Boost logo

Boost :

From: Peter Dimov (pdimov_at_[hidden])
Date: 2024-12-13 10:22:04


Samuel Neves wrote:
> One of the things that puzzles me about this library is its intended purpose.
> "Types don't know #" was clearly about hash types for use in hash tables,
> which explained why keying the hashes was mandatory. But it is unclear to me
> why MD5, SHA-1, and other cryptographic hashes are present here; they are
> way too inefficient to be of much use in hash tables, so there is little reason to
> include them. If, on the other hand, this is meant as a more general hashing
> library, I have strong objections as detailed below.

There exist intermediate use cases between "key in a hash table" and
"cryptographically secure hashing of a binary blob" that are also served by
the library. Some of them are:

- if you have a program with some program state S, represented by a C++ object,
  which the user can save to disk by means of e.g.
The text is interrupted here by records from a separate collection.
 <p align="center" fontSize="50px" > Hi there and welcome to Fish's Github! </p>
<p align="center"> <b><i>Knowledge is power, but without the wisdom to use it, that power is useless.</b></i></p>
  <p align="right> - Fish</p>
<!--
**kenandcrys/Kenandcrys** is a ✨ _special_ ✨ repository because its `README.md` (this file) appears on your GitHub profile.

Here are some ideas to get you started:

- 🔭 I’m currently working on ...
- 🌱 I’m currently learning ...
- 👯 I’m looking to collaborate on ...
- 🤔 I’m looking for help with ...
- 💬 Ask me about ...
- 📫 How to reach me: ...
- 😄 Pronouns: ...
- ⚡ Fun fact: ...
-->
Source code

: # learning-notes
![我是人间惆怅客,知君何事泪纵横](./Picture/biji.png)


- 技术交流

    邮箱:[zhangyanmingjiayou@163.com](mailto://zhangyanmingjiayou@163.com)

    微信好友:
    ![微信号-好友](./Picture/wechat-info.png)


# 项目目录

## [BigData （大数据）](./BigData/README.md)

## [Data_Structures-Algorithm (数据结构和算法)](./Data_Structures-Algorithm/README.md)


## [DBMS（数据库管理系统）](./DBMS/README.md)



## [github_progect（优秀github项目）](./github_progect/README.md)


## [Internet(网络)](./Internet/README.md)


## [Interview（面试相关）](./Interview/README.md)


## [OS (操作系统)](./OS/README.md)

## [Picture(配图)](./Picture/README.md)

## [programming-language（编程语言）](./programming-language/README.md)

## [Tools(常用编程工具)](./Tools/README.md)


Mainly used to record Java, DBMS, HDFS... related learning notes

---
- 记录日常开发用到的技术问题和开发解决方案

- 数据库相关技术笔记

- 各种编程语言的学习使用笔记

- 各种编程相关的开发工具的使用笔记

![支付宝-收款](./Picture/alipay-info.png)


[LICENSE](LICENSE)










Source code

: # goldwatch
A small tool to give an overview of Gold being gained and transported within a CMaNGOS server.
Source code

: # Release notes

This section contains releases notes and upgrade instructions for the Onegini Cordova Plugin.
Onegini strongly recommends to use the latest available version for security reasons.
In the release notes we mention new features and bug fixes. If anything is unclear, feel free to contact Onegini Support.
Ctrl+S, you often want to know
  whether the current state has been saved or not (to display an indicator, or to
  decide whether to autosave on exit.) This is implemented by keeping a hash of
  the last save, and comparing the current hash to the last saved one.

- if you have something like Boost.Compute, which needs to compile shaders,
  you can keep a cache of already compiled shader binaries, along with the hashes
  of the source used to create them, and then skip the compilation if the source
  matches a hash of an already compiled binary.

https://github.com/boostorg/compute/blob/cf7907574d6159cd43e6cf687a7b656278c61dd0/include/boost/compute/detail/meta_kernel.hpp#L364

- if you need to send complex C++ objects over the network, you can first ask
  the remote endpoint "do you already have the object with this hash?" and if so,
  skip sending the object.

And there are many other cases isomorphic to the ones above.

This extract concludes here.